_Records to process_

"""

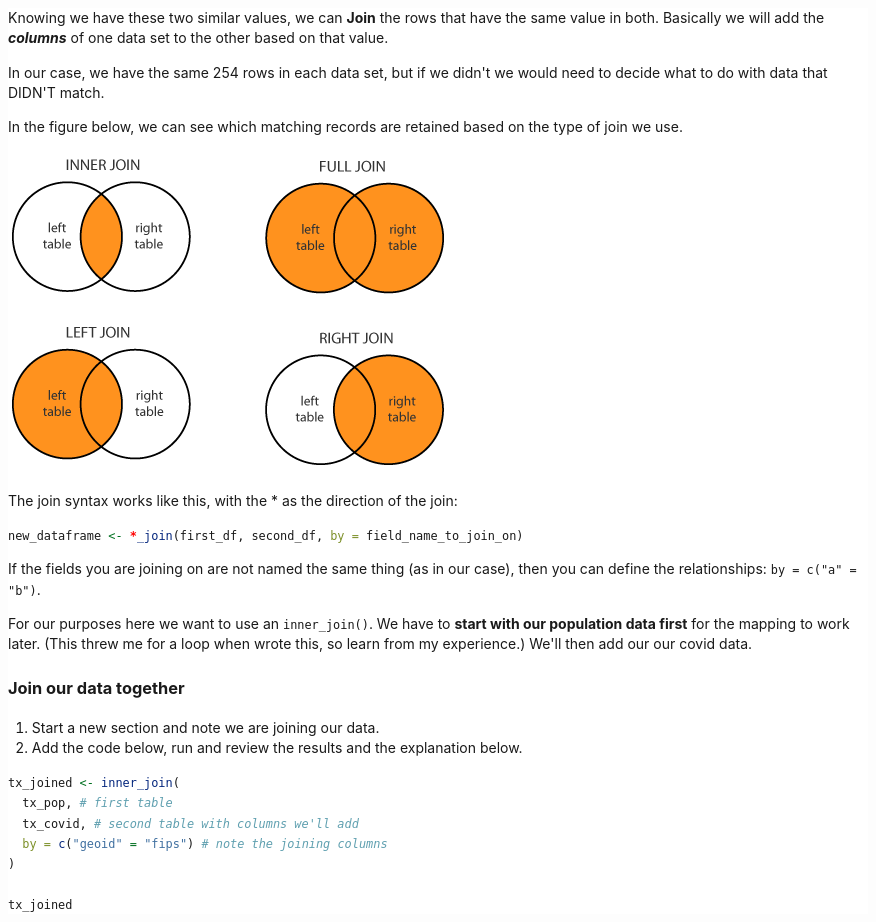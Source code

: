 Knowing we have these two similar values, we can **Join** the rows that have the same value in both. Basically we will add the **_columns_** of one data set to the other based on that value.

In our case, we have the same 254 rows in each data set, but if we didn't we would need to decide what to do with data that DIDN'T match.

In the figure below, we can see which matching records are retained based on the type of join we use.

![Types of joins](images/joins-description.png)

The join syntax works like this, with the * as the direction of the join:

```r
new_dataframe <- *_join(first_df, second_df, by = field_name_to_join_on)
```

If the fields you are joining on are not named the same thing (as in our case), then you can define the relationships: `by = c("a" = "b")`.

For our purposes here we want to use an `inner_join()`. We have to **start with our population data first** for the mapping to work later. (This threw me for a loop when wrote this, so learn from my experience.) We'll then add our our covid data.

### Join our data together

1. Start a new section and note we are joining our data.
2. Add the code below, run and review the results and the explanation below.


```r
tx_joined <- inner_join(
  tx_pop, # first table
  tx_covid, # second table with columns we'll add
  by = c("geoid" = "fips") # note the joining columns
)

tx_joined
```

"""

_What is required_
Everything from the opening line of the data through the line with "1. Start a new" should be repeated exactly; leave the pictures out.

_Completed task_
Source code

: Knowing we have these two similar values, we can **Join** the rows that have the same value in both. Basically we will add the **_columns_** of one data set to the other based on that value.

In our case, we have the same 254 rows in each data set, but if we didn't we would need to decide what to do with data that DIDN'T match.

In the figure below, we can see which matching records are retained based on the type of join we use.

![Types of joins](images/joins-description.png)

The join syntax works like this, with the * as the direction of the join:

```r
new_dataframe <- *_join(first_df, second_df, by = field_name_to_join_on)
```

If the fields you are joining on are not named the same thing (as in our case), then you can define the relationships: `by = c("a" = "b")`.

For our purposes here we want to use an `inner_join()`. We have to **start with our population data first** for the mapping to work later. (This threw me for a loop when wrote this, so learn from my experience.) We'll then add our our covid data.

### Join our data together

1. Start a new section and note we are joining our data.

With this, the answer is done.